## 2024-07-25 - MQL5 Native Functions vs. Scripted Loops
**Learning:** My assumption that a manual MQL5 loop over a pre-cached array would be faster than built-in functions like `iHighest()` and `iLowest()` was incorrect. The code review pointed out that MQL5's native, built-in functions are implemented in highly optimized C++ and are significantly faster than loops executed in the MQL5 scripting layer. The original comment stating this was correct.
**Action:** Always prefer using MQL5's built-in, native functions for calculations like finding highs/lows over manual loops, even if the data is already in a local array. The performance gain from the native implementation outweighs the overhead of the function call.

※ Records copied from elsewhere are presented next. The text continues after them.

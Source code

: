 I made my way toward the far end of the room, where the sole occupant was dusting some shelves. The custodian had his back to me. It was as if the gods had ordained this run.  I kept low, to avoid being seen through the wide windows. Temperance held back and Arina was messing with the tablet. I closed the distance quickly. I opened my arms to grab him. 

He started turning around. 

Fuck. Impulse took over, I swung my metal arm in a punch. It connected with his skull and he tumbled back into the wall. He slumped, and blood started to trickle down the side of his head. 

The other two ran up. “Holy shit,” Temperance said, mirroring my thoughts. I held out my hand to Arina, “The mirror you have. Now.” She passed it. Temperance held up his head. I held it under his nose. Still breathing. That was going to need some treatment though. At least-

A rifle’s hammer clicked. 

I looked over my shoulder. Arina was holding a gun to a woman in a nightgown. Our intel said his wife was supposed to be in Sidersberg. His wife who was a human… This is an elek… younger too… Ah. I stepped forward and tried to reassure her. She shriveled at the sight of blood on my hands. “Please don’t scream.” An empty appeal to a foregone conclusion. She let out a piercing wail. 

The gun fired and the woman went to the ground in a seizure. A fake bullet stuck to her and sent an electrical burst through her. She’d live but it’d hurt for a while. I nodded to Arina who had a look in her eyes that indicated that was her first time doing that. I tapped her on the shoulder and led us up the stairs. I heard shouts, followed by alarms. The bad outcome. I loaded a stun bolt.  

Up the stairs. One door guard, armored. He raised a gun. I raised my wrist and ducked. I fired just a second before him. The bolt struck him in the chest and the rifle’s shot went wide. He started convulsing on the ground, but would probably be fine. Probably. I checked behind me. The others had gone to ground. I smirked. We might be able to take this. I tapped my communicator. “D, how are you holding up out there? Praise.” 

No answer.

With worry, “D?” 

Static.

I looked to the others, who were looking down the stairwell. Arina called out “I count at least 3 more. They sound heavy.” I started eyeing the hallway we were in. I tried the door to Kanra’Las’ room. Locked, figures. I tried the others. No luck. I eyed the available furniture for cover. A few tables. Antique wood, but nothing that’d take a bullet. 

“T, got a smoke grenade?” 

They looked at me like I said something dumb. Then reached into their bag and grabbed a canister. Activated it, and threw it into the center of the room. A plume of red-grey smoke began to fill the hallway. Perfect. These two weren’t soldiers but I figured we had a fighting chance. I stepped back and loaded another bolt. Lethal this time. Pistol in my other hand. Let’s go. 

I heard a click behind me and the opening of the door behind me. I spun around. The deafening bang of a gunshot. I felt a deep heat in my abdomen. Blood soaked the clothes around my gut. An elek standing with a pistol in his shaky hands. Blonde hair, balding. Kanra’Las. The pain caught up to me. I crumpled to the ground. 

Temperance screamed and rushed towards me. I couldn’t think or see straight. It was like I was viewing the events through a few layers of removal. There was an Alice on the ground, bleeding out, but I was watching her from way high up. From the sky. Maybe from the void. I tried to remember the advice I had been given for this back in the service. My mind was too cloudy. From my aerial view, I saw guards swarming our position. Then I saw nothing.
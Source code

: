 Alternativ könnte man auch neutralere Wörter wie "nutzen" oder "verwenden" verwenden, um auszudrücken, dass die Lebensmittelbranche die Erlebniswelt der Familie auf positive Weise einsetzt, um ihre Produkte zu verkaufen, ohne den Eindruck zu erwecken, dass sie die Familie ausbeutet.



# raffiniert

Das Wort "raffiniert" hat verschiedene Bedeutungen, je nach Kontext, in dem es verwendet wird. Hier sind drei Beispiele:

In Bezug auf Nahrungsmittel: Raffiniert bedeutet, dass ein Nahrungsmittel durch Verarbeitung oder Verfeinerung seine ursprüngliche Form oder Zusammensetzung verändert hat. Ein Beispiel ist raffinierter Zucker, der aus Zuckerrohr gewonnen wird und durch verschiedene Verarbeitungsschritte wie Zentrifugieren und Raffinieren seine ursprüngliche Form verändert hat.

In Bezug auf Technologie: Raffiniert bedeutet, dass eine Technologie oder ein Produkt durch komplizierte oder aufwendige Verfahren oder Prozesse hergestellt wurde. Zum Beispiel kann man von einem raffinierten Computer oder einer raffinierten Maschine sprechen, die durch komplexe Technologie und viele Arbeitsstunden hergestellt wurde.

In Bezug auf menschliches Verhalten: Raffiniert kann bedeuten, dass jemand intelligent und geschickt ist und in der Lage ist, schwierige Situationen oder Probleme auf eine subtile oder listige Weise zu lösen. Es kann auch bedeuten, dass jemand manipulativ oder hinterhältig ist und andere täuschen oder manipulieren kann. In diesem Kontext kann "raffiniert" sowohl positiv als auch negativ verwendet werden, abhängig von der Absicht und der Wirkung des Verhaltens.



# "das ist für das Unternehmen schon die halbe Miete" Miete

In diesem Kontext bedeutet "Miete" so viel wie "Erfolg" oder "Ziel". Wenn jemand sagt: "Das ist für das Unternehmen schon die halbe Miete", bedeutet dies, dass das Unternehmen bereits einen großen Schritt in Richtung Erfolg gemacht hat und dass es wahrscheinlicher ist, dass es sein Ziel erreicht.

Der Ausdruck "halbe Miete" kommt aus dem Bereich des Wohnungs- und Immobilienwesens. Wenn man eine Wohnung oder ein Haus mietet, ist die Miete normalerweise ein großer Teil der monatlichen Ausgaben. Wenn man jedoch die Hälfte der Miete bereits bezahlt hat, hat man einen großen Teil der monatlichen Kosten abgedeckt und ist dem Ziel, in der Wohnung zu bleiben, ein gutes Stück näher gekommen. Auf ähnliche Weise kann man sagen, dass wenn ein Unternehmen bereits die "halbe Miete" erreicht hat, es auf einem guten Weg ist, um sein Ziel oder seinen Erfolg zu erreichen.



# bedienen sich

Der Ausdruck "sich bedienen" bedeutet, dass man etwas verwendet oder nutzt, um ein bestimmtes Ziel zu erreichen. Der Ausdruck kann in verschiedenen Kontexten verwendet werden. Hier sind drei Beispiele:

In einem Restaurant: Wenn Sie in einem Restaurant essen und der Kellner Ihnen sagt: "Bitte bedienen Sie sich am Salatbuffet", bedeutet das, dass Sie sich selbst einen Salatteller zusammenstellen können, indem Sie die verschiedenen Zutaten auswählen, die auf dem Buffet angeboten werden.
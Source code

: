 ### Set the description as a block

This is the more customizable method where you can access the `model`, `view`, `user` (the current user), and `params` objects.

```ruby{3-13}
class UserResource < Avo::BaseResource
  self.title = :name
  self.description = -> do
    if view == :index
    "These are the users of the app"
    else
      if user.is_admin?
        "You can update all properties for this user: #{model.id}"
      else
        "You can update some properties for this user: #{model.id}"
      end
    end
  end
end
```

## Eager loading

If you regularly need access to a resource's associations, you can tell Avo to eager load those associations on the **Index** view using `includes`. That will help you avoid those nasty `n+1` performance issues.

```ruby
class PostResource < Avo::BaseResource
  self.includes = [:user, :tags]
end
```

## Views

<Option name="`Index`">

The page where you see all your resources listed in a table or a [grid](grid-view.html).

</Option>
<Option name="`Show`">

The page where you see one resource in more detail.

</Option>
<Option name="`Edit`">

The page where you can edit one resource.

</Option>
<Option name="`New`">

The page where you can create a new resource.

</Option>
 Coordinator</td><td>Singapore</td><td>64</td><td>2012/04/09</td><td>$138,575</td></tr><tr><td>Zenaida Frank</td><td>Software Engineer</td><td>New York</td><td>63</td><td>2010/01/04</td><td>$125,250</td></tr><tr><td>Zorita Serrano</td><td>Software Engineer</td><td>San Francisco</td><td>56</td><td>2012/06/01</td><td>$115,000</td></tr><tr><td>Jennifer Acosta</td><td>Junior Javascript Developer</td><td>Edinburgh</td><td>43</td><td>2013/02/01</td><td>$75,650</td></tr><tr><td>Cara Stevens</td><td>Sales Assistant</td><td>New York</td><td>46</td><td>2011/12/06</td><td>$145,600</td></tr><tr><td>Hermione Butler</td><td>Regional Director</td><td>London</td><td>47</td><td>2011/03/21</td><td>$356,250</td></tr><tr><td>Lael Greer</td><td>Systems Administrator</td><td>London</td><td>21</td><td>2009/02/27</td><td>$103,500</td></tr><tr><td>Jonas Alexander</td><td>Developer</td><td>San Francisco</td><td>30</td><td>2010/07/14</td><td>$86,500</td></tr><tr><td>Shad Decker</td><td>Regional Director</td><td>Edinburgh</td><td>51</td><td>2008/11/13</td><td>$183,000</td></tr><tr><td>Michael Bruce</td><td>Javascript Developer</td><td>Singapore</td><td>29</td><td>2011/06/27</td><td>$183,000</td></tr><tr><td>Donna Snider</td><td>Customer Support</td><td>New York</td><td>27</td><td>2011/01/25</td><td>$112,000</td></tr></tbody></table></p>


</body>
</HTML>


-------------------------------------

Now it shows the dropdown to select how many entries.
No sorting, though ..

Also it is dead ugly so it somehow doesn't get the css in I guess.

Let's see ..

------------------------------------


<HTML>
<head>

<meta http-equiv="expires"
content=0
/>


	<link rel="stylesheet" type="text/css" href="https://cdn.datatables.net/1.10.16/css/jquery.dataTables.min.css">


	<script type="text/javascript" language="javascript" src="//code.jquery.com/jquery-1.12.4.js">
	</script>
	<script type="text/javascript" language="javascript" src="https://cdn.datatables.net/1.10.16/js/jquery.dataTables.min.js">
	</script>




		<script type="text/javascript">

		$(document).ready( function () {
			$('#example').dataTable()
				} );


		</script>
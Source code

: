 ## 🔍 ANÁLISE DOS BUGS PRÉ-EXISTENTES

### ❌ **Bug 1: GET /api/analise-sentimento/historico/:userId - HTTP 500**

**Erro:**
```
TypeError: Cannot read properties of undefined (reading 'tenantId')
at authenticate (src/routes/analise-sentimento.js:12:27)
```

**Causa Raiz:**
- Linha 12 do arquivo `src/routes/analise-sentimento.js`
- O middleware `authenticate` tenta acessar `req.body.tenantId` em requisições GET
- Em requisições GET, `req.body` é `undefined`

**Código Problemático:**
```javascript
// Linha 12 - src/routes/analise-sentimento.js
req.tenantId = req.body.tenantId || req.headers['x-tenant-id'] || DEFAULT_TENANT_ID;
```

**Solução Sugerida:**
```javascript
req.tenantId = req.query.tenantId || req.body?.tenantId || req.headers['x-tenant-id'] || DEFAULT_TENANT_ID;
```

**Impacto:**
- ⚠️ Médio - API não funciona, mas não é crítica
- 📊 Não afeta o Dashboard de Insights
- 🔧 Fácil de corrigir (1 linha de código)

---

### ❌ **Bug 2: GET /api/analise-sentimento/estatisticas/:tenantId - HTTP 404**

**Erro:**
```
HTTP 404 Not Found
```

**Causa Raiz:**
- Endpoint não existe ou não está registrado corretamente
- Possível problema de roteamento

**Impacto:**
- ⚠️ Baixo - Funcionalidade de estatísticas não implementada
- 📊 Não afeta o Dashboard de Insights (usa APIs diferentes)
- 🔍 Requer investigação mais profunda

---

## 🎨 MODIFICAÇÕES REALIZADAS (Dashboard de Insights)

**Learning:** Checking for file existence (`os.path.exists`) before getting metadata (`os.path.getmtime`) introduces a redundant syscall. `os.stat()` provides both pieces of information in a single syscall and uses the EAFP (Easier to Ask for Forgiveness than Permission) pattern, which is more Pythonic and slightly faster, especially in high-frequency loops or handlers.
**Action:** Use `os.stat()` when both existence and metadata are needed, wrapping it in a `try...except OSError` block.
**Learning:** `yfinance` Ticker.history in a loop is significantly slower than `yf.download` with a list of tickers due to sequential HTTP requests. `yf.download` with `group_by='ticker'` provides a consistent MultiIndex structure even for single tickers, simplifying bulk processing.
**Action:** Always prefer `yf.download(tickers)` over iterating `yf.Ticker(t)` when fetching data for multiple symbols.